In my draft folder sits a post I started in July, titled Summer Neurasthenia. I never did finish it, in fact, I did not even make it to half-way through, mostly because, while I was focusing on the reasons for being so damn uneasy and restless at the time, I actually picked up one of the many colouring books for adults that have sprung up everywhere since the beginning of last year. I drifted away from writing on here and started piling up colouring books. Soon I realised that I was becoming particularly picky about them and that what once seemed like 'nice enough' would never cut it if I were to put pen to paper. Yes, here's the thing, I use pens to colour, not pencils or felt-tips. Specifically, I use Sakura's Jelly Rolls, which I find to be of great intensity, easy to get into super-tiny detail and great at spurring me on not to correct anything, quite simply because I can't. It's a great antidote to terminal perfectionist syndrome.

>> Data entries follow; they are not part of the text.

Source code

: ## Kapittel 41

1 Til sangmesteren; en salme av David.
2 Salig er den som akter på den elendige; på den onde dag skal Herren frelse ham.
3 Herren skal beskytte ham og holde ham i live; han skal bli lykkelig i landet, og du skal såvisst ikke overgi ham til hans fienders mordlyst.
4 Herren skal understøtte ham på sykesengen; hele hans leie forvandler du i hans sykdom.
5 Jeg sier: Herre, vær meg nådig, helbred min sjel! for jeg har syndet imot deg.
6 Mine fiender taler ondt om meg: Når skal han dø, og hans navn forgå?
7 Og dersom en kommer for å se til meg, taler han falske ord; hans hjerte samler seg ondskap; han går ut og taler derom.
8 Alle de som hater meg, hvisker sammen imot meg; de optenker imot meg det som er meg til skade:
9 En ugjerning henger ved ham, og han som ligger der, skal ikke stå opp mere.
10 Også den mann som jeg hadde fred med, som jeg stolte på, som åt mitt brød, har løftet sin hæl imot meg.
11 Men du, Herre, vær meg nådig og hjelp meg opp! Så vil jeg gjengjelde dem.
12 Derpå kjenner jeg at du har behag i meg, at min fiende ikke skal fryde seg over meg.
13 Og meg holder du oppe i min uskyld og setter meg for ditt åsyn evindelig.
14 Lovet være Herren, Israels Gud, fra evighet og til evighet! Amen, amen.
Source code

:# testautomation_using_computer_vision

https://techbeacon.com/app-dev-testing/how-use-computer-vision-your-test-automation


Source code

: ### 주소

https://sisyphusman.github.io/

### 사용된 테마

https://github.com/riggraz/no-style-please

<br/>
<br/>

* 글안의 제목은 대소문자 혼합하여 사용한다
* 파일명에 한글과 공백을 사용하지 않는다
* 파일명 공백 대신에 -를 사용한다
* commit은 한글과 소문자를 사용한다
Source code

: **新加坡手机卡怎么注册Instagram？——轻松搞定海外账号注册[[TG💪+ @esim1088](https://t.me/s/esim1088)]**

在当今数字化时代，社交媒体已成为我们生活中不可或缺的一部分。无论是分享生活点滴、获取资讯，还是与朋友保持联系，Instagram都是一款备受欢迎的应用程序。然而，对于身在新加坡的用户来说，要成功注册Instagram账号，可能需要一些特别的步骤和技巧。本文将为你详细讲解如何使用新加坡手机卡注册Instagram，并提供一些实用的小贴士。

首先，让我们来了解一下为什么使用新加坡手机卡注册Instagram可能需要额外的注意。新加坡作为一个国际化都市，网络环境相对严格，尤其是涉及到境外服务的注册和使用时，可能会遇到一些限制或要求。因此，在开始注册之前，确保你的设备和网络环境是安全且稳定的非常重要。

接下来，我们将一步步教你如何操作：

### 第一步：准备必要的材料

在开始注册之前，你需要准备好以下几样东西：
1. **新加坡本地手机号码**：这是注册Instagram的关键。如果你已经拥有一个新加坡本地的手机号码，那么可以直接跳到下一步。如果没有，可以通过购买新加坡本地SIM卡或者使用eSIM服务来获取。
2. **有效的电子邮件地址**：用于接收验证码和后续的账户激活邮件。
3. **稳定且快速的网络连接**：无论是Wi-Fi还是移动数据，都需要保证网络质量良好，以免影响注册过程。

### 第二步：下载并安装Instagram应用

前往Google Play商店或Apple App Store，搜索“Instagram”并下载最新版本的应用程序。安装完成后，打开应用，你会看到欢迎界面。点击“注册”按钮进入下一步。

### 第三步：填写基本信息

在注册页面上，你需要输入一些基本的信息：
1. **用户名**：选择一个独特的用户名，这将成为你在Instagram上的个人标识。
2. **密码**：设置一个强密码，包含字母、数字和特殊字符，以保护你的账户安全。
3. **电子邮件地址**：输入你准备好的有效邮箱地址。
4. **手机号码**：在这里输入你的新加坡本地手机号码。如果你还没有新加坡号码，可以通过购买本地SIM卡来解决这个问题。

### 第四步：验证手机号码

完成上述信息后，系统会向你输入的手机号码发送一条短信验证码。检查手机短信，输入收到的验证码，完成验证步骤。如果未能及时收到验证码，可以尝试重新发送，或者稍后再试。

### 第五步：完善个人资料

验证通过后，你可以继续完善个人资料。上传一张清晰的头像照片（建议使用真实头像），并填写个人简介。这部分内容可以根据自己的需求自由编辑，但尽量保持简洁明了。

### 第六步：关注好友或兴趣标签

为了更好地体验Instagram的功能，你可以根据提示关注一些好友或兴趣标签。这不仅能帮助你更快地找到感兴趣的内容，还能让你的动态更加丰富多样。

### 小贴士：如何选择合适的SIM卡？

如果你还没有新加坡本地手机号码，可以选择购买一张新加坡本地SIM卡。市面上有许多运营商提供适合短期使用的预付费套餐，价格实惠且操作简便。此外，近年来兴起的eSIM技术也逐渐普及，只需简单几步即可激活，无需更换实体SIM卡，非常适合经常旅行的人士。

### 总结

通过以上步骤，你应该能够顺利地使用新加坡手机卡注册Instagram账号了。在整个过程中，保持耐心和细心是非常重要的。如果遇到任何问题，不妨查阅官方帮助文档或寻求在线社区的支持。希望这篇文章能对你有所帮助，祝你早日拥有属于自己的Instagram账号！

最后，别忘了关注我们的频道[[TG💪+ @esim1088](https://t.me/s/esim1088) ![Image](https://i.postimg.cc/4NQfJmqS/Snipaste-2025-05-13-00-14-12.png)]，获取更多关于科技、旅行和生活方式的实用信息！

I try not to surf the web looking at what others have done because instead of finding it inspirational I tend to beat myself up for colouring like a three-year-old, which is really amusing because when I was small I would never colour anything in. I was big on sketching, in pen, and on never ever correcting or colouring anything. Now I have approached colouring with no plans and no vision. I get a pen out of my case[s] and get to it so, trust me, it's better if you don't see. Here's a round up of my favourite books...
Joanna Basford's Enchanted Forest and Lost Ocean. The former was my very first book, while the latter was under the tree on Christmas morning, but of course Secret Garden is also incredibly popular. There's little I can say about this wonderful artist that hasn't been said or written already. The intricacy of her designs makes for a two-page spread to last for weeks as a mini-project in itself. And of course really good colouring artists create amazing worlds-within-worlds by adding more details of their own. Joanna's site is full of inspiration, including videos, and you can also find wonderful examples of how we're all at it with her books on Instagram #joannabasford which you can also view online.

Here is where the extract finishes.